Exercise instructions =
Please repeat the lines below, exactly and only, from the one that holds "Goal: gradually replace" through the one that holds "- [ ] Fetch".

Information provided: Begin

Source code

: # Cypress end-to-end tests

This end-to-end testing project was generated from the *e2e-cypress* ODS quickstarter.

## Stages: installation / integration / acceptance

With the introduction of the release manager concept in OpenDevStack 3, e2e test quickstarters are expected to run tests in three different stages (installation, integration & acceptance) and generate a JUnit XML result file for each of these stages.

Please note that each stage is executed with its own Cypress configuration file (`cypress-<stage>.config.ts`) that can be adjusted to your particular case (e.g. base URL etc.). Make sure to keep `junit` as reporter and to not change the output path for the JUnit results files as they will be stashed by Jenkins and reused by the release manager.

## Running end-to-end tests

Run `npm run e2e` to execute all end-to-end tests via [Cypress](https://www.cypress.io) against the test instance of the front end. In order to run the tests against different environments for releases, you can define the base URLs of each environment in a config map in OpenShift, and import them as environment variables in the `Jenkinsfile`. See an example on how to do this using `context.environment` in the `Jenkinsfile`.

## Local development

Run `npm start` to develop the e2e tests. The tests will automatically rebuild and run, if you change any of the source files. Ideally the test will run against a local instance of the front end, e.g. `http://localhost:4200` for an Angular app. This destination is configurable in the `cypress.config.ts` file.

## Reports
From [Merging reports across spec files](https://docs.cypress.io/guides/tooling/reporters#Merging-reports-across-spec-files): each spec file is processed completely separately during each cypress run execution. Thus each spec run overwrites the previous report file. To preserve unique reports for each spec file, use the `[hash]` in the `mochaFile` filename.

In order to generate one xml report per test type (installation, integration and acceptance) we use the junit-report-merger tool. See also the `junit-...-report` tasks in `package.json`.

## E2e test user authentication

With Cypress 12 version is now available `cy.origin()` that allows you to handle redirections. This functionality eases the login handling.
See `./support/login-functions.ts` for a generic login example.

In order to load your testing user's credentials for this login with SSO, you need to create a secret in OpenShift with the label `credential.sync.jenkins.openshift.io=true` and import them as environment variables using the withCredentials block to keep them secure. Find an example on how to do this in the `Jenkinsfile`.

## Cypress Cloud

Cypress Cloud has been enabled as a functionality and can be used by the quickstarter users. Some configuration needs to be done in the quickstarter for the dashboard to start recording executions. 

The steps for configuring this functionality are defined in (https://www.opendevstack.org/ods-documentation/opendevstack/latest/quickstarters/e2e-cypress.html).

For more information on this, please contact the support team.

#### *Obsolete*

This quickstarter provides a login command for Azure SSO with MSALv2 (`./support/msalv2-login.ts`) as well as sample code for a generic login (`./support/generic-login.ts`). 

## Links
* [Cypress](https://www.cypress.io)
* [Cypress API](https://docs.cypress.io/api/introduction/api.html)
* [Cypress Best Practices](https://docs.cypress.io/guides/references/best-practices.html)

Information provided: End
Information provided: Begin

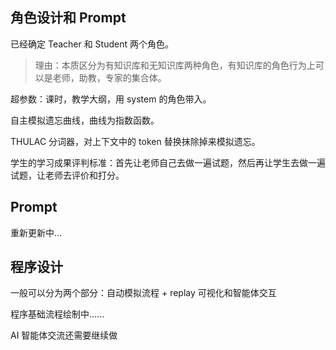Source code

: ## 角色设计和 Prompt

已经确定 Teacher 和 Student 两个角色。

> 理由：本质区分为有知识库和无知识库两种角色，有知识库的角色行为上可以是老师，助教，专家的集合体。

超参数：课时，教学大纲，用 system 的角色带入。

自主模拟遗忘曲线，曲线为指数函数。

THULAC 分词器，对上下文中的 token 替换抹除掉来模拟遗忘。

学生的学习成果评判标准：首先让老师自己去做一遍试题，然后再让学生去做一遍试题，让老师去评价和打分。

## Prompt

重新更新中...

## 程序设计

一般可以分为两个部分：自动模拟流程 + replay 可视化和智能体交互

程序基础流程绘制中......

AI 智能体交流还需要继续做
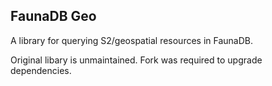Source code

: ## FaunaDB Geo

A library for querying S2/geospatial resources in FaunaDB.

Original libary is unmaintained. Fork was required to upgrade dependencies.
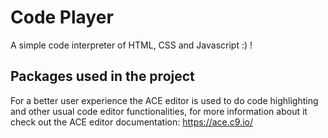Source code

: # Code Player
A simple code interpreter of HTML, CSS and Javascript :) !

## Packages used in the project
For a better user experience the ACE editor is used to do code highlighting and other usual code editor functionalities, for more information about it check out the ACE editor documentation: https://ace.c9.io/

Information provided: End
Information provided: Begin

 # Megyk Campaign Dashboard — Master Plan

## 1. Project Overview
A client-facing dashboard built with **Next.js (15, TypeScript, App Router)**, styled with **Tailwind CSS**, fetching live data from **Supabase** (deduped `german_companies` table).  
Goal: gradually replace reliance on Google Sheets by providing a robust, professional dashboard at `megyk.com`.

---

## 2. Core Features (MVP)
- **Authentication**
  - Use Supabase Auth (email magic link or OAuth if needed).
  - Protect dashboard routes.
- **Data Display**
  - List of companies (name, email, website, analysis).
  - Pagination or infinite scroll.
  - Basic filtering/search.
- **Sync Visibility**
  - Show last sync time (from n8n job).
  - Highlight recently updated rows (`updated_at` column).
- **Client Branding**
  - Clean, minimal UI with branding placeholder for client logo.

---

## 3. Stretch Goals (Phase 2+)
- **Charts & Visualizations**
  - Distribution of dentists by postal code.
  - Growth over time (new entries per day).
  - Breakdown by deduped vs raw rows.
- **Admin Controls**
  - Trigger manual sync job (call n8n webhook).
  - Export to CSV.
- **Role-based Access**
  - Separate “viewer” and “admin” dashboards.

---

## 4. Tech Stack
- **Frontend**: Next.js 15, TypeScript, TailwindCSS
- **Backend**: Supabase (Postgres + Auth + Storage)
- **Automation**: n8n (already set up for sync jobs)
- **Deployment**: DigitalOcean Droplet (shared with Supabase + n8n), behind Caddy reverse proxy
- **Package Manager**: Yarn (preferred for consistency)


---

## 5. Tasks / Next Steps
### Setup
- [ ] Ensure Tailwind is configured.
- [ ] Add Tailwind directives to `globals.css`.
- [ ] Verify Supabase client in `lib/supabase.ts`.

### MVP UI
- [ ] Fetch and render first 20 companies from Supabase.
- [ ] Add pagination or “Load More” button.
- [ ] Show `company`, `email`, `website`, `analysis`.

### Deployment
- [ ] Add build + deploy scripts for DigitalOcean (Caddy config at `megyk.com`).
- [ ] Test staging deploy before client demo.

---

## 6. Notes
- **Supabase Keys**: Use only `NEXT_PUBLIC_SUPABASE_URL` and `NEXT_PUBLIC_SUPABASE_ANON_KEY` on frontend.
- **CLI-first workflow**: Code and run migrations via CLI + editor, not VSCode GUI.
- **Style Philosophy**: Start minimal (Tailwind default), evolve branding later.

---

Information provided: End

Final answer =
Goal: gradually replace reliance on Google Sheets by providing a robust, professional dashboard at `megyk.com`.

---

## 2. Core Features (MVP)
- **Authentication**
  - Use Supabase Auth (email magic link or OAuth if needed).
  - Protect dashboard routes.
- **Data Display**
  - List of companies (name, email, website, analysis).
  - Pagination or infinite scroll.
  - Basic filtering/search.
- **Sync Visibility**
  - Show last sync time (from n8n job).
  - Highlight recently updated rows (`updated_at` column).
- **Client Branding**
  - Clean, minimal UI with branding placeholder for client logo.

---

## 3. Stretch Goals (Phase 2+)
- **Charts & Visualizations**
  - Distribution of dentists by postal code.
  - Growth over time (new entries per day).
  - Breakdown by deduped vs raw rows.
- **Admin Controls**
  - Trigger manual sync job (call n8n webhook).
  - Export to CSV.
- **Role-based Access**
  - Separate “viewer” and “admin” dashboards.

---

## 4. Tech Stack
- **Frontend**: Next.js 15, TypeScript, TailwindCSS
- **Backend**: Supabase (Postgres + Auth + Storage)
- **Automation**: n8n (already set up for sync jobs)
- **Deployment**: DigitalOcean Droplet (shared with Supabase + n8n), behind Caddy reverse proxy
- **Package Manager**: Yarn (preferred for consistency)


---

## 5. Tasks / Next Steps
### Setup
- [ ] Ensure Tailwind is configured.
- [ ] Add Tailwind directives to `globals.css`.
- [ ] Verify Supabase client in `lib/supabase.ts`.

### MVP UI
- [ ] Fetch and render first 20 companies from Supabase.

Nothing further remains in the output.